If you're looking for linearity, those speakers will probably do what you are looking for, and they should work very well with your Bryston preamp!

But what you will probably notice is that badly done records will sound...bad on them.

Another possible choice could be PMC, and you could keep your Bryston power amp, as the high end active PMC speakers have for long time just been delivered with Bryston amps!

For example, in the same price range than the A25s, the passive IB1S 

Hope this helps!


----------



## ejbragg

Woah! ONE METER THICK??? Holy cow! That is some Serious "wallage", dude!

Hey, guys, how about some assistance out here? (Thanks, Maikol)


----------



## udayan

maikol said:


> Hi Udayan,
> 
> What is the closest city from where you are based ?
> 
> 
> What I can remember is that they were sounding very, very honest. Nothing added to the sound.
> 
> But what you will probably notice is that badly done records will sound...bad on them.
> 
> Another possible choice could be PMC, and you could keep your Bryston power amp, as the high end active PMC speakers have for long time just been delivered with Bryston amps!
> 
> For example, in the same price range than the A25s, the passive IB1S
> 
> Hope this helps!


Bonjour Maikol, 

Well I am 80 kms from Toulouse !!

As for bad records, I have to admit that they are bad and i do not want to sacrify the good record playback just to continue to listen to badly recorded or mixed discs!

I know that Bryston are very good for amplification, but what is interresting to me in the STUDER A5 (which were PSI A25 simply re-badged) is their AOI covering the whole range of frequencies! A kind of acoustic feedback control of the speaker by its dedicated amplifier.

What do you think about that ?


Udayan


----------



## udayan

ejbragg said:


> Woah! ONE METER THICK??? Holy cow! That is some Serious "wallage", dude!

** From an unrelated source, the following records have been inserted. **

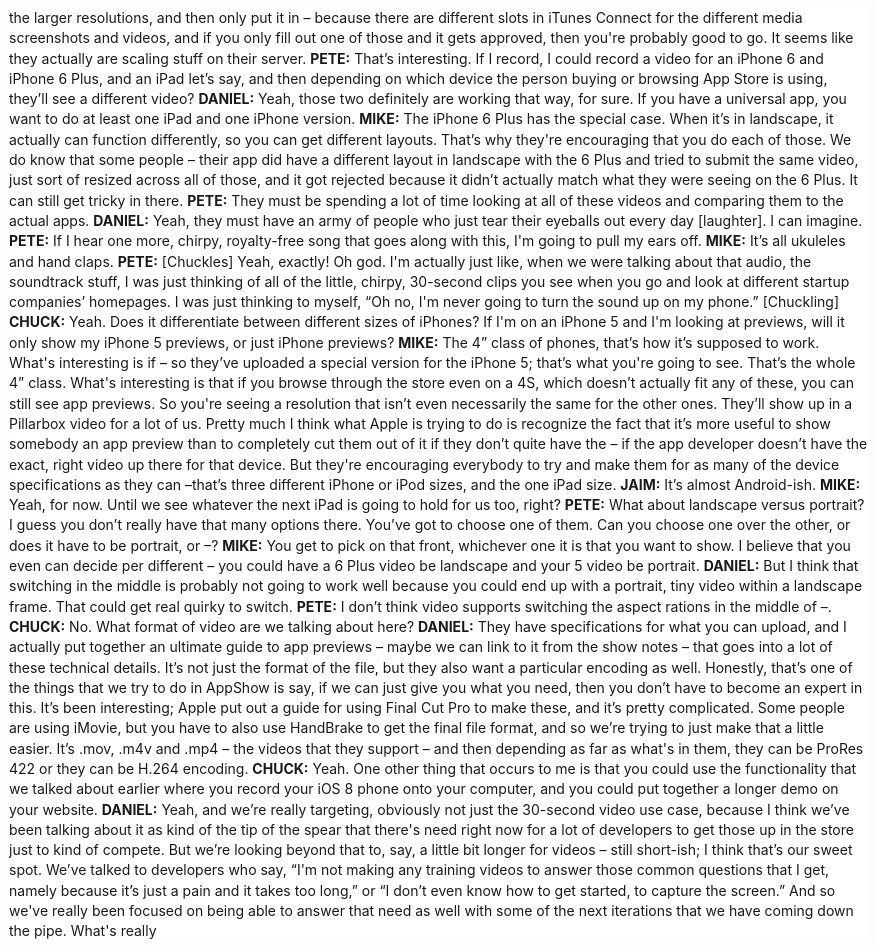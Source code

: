 the larger resolutions, and then only put it in – because there are different slots in iTunes Connect for the different media screenshots and videos, and if you only fill out one of those and it gets approved, then you're probably good to go. It seems like they actually are scaling stuff on their server. **PETE:** That’s interesting. If I record, I could record a video for an iPhone 6 and iPhone 6 Plus, and an iPad let’s say, and then depending on which device the person buying or browsing App Store is using, they’ll see a different video? **DANIEL:** Yeah, those two definitely are working that way, for sure. If you have a universal app, you want to do at least one iPad and one iPhone version. **MIKE:** The iPhone 6 Plus has the special case. When it’s in landscape, it actually can function differently, so you can get different layouts. That’s why they're encouraging that you do each of those. We do know that some people – their app did have a different layout in landscape with the 6 Plus and tried to submit the same video, just sort of resized across all of those, and it got rejected because it didn’t actually match what they were seeing on the 6 Plus. It can still get tricky in there. **PETE:** They must be spending a lot of time looking at all of these videos and comparing them to the actual apps. **DANIEL:** Yeah, they must have an army of people who just tear their eyeballs out every day [laughter]. I can imagine. **PETE:** If I hear one more, chirpy, royalty-free song that goes along with this, I'm going to pull my ears off. **MIKE:** It’s all ukuleles and hand claps. **PETE:** [Chuckles] Yeah, exactly! Oh god. I'm actually just like, when we were talking about that audio, the soundtrack stuff, I was just thinking of all of the little, chirpy, 30-second clips you see when you go and look at different startup companies’ homepages. I was just thinking to myself, “Oh no, I'm never going to turn the sound up on my phone.” [Chuckling] **CHUCK:** Yeah. Does it differentiate between different sizes of iPhones? If I'm on an iPhone 5 and I'm looking at previews, will it only show my iPhone 5 previews, or just iPhone previews? **MIKE:** The 4” class of phones, that’s how it’s supposed to work. What's interesting is if – so they’ve uploaded a special version for the iPhone 5; that’s what you're going to see. That’s the whole 4” class. What's interesting is that if you browse through the store even on a 4S, which doesn’t actually fit any of these, you can still see app previews. So you're seeing a resolution that isn’t even necessarily the same for the other ones. They’ll show up in a Pillarbox video for a lot of us. Pretty much I think what Apple is trying to do is recognize the fact that it’s more useful to show somebody an app preview than to completely cut them out of it if they don’t quite have the – if the app developer doesn’t have the exact, right video up there for that device. But they're encouraging everybody to try and make them for as many of the device specifications as they can –that’s three different iPhone or iPod sizes, and the one iPad size. **JAIM:** It’s almost Android-ish. **MIKE:** Yeah, for now. Until we see whatever the next iPad is going to hold for us too, right? **PETE:** What about landscape versus portrait? I guess you don’t really have that many options there. You’ve got to choose one of them. Can you choose one over the other, or does it have to be portrait, or –? **MIKE:** You get to pick on that front, whichever one it is that you want to show. I believe that you even can decide per different – you could have a 6 Plus video be landscape and your 5 video be portrait. **DANIEL:** But I think that switching in the middle is probably not going to work well because you could end up with a portrait, tiny video within a landscape frame. That could get real quirky to switch. **PETE:** I don’t think video supports switching the aspect rations in the middle of –. **CHUCK:** No. What format of video are we talking about here? **DANIEL:** They have specifications for what you can upload, and I actually put together an ultimate guide to app previews – maybe we can link to it from the show notes – that goes into a lot of these technical details. It’s not just the format of the file, but they also want a particular encoding as well. Honestly, that’s one of the things that we try to do in AppShow is say, if we can just give you what you need, then you don’t have to become an expert in this. It’s been interesting; Apple put out a guide for using Final Cut Pro to make these, and it’s pretty complicated. Some people are using iMovie, but you have to also use HandBrake to get the final file format, and so we’re trying to just make that a little easier. It’s .mov, .m4v and .mp4 – the videos that they support – and then depending as far as what's in them, they can be ProRes 422 or they can be H.264 encoding. **CHUCK:** Yeah. One other thing that occurs to me is that you could use the functionality that we talked about earlier where you record your iOS 8 phone onto your computer, and you could put together a longer demo on your website. **DANIEL:** Yeah, and we’re really targeting, obviously not just the 30-second video use case, because I think we’ve been talking about it as kind of the tip of the spear that there's need right now for a lot of developers to get those up in the store just to kind of compete. But we’re looking beyond that to, say, a little bit longer for videos – still short-ish; I think that’s our sweet spot. We’ve talked to developers who say, “I'm not making any training videos to answer those common questions that I get, namely because it’s just a pain and it takes too long,” or “I don’t even know how to get started, to capture the screen.” And so we've really been focused on being able to answer that need as well with some of the next iterations that we have coming down the pipe. What's really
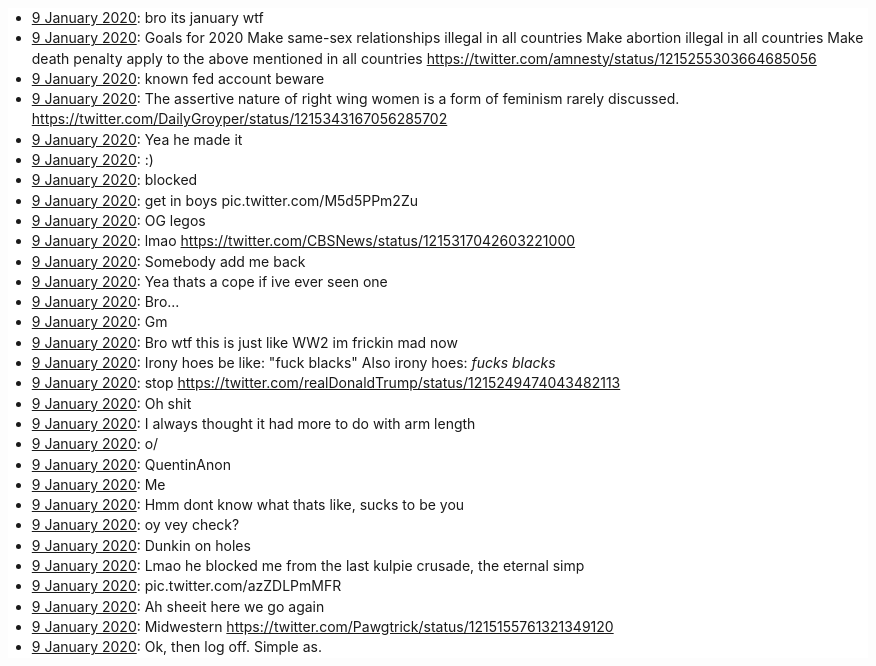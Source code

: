 * [ 9 January 2020](https://web.archive.org/web/20200113205917/https://twitter.com/midwestgroyper/status/1215381300099649544): bro its january wtf 
* [ 9 January 2020](https://web.archive.org/web/20200110154931/https://twitter.com/midwestgroyper/status/1215376573433614349): Goals for 2020  Make same-sex relationships illegal in all countries  Make abortion illegal in all countries  Make death penalty apply to the above mentioned in all countries https://twitter.com/amnesty/status/1215255303664685056 
* [ 9 January 2020](https://web.archive.org/web/20200113030839/https://twitter.com/midwestgroyper/status/1215369891269763073): known fed account beware 
* [ 9 January 2020](https://web.archive.org/web/20200110224326/https://twitter.com/midwestgroyper/status/1215349540997554179): The assertive nature of right wing women is a form of feminism rarely discussed. https://twitter.com/DailyGroyper/status/1215343167056285702 
* [ 9 January 2020](https://web.archive.org/web/20200111003048/https://twitter.com/midwestgroyper/status/1215348495810539526): Yea he made it 
* [ 9 January 2020](https://web.archive.org/web/20200113101726/https://twitter.com/midwestgroyper/status/1215347613609988096): :) 
* [ 9 January 2020](https://web.archive.org/web/20200114090953/https://twitter.com/midwestgroyper/status/1215343298182893571): blocked 
* [ 9 January 2020](https://web.archive.org/web/20200112035537/https://twitter.com/midwestgroyper/status/1215343180943699970): get in boys pic.twitter.com/M5d5PPm2Zu 
* [ 9 January 2020](https://web.archive.org/web/20200111202026/https://twitter.com/midwestgroyper/status/1215342995781947392): OG legos 
* [ 9 January 2020](https://web.archive.org/web/20200111050301/https://twitter.com/midwestgroyper/status/1215334595102756865): lmao https://twitter.com/CBSNews/status/1215317042603221000 
* [ 9 January 2020](https://web.archive.org/web/20200109174854/https://twitter.com/midwestgroyper/status/1215329615255932929): Somebody add me back 
* [ 9 January 2020](https://web.archive.org/web/20200113100033/https://twitter.com/midwestgroyper/status/1215324664614084609): Yea thats a cope if ive ever seen one 
* [ 9 January 2020](https://web.archive.org/web/20200112125637/https://twitter.com/midwestgroyper/status/1215323790890217472): Bro... 
* [ 9 January 2020](https://web.archive.org/web/20200113153512/https://twitter.com/midwestgroyper/status/1215321906288656384): Gm 
* [ 9 January 2020](https://web.archive.org/web/20200112211856/https://twitter.com/midwestgroyper/status/1215321776944746496): Bro wtf this is just like WW2 im frickin mad now 
* [ 9 January 2020](https://web.archive.org/web/20200113191220/https://twitter.com/midwestgroyper/status/1215321624234381312): Irony hoes be like: "fuck blacks"  Also irony hoes: *fucks blacks* 
* [ 9 January 2020](https://web.archive.org/web/20200113202149/https://twitter.com/midwestgroyper/status/1215321040597012481): stop https://twitter.com/realDonaldTrump/status/1215249474043482113 
* [ 9 January 2020](https://web.archive.org/web/20200112101215/https://twitter.com/midwestgroyper/status/1215165983750606849): Oh shit 
* [ 9 January 2020](https://web.archive.org/web/20200113013100/https://twitter.com/midwestgroyper/status/1215164369048428544): I always thought it had more to do with arm length 
* [ 9 January 2020](https://web.archive.org/web/20200111134040/https://twitter.com/midwestgroyper/status/1215163655391784961): o/ 
* [ 9 January 2020](https://web.archive.org/web/20200114160729/https://twitter.com/midwestgroyper/status/1215162809803296769): QuentinAnon 
* [ 9 January 2020](https://web.archive.org/web/20200114160729/https://twitter.com/midwestgroyper/status/1215162809803296769): Me 
* [ 9 January 2020](https://web.archive.org/web/20200113001238/https://twitter.com/midwestgroyper/status/1215162212354068481): Hmm dont know what thats like, sucks to be you 
* [ 9 January 2020](https://web.archive.org/web/20200114073400/https://twitter.com/midwestgroyper/status/1215161493752291329): oy vey check? 
* [ 9 January 2020](https://web.archive.org/web/20200112225556/https://twitter.com/midwestgroyper/status/1215161265758392320): Dunkin on holes 
* [ 9 January 2020](https://web.archive.org/web/20200112132929/https://twitter.com/midwestgroyper/status/1215160654178455552): Lmao he blocked me from the last kulpie crusade, the eternal simp 
* [ 9 January 2020](https://web.archive.org/web/20200112175051/https://twitter.com/midwestgroyper/status/1215159131558105088): pic.twitter.com/azZDLPmMFR 
* [ 9 January 2020](https://web.archive.org/web/20200113083240/https://twitter.com/midwestgroyper/status/1215157760012226562): Ah sheeit here we go again 
* [ 9 January 2020](https://web.archive.org/web/20200112194844/https://twitter.com/midwestgroyper/status/1215156231637274630): Midwestern https://twitter.com/Pawgtrick/status/1215155761321349120 
* [ 9 January 2020](https://web.archive.org/web/20200112095605/https://twitter.com/midwestgroyper/status/1215155498070216704): Ok, then log off. Simple as.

Yes indeed !!! This is an old farm in the south west of France build 2oo years ago that we are currently restoring from an initial status close to a ruin !!!


Udayan


----------



## maikol

udayan said:


> Bonjour Maiko,
> 
> Well I am 80 kms from Toulouse !!
> 
> Udayan


Then you may be able to listen to PSI A25 speakers at :Chic Audio ! onder:


----------



## udayan

Hi Maikol, 

Good news !! I will contact them !!!! Do you know if they will be keen to allow a "non Pro" to listen in their studio ?


Udayan


----------



## maikol

udayan said:


> Hi Maiko,
> 
> Good news !! I will contact them !!!! Do you know if they will be keen to allow a "non Pro" to listen in their studio ?
> 
> 
> Udayan


Well, I guess it will depend on how good the contact will be between you and these people?

However, you could also propose a deal to them, like booking their mastering studio for a few hours at a reasonable price (the engineer won't really have to work for you) to be able to comfortably listen to your reference CDs on the PSI's.

Depending on the people you'll meet there, it could also be very informative for you! :dontknow:


----------



## udayan

Hi Maikol, 

Your advice seems very clever !!! From my side I am currently in contact with the French Dealer of PSI AUDIO and trying to arrange a listening session in my own room !!!

On this occasion, I can also write a small summary of what I think of these monitors ( Let's say : How good or bad are these speakers to listen to music and not to mix the music)

I will nevertheless keep in mind the fact that I can confirm my first judgement by a second listening session in a profesionnal environment and therefore measure to what extend they can be improved by some room treatment and electronic compensation ....


Udayan


----------



## maikol

Yes please let us know what you find! :T


----------



## udayan

Hello, 


It's been a very long time since my last visit. In between I've left the south of France to established close to Tours (center of France).

Of course this was the opportunity to totally revisit my HiFi set-up.

"Studer D730 CD player
Bryston BP25 Preamp
Bryston 8B ST amp
Cabasse FST2 active crossover
Cabasse baltic 1 for the range 150 to 20 000 hz
Cabasse Stromboli passive woofer for the frequencies under 150 hz " have been sold and replaced by a pair of Genelec 8260, a Fanless PC, a NAS and an Ipad mini with JRemote.



Cheers 





Udayan


----------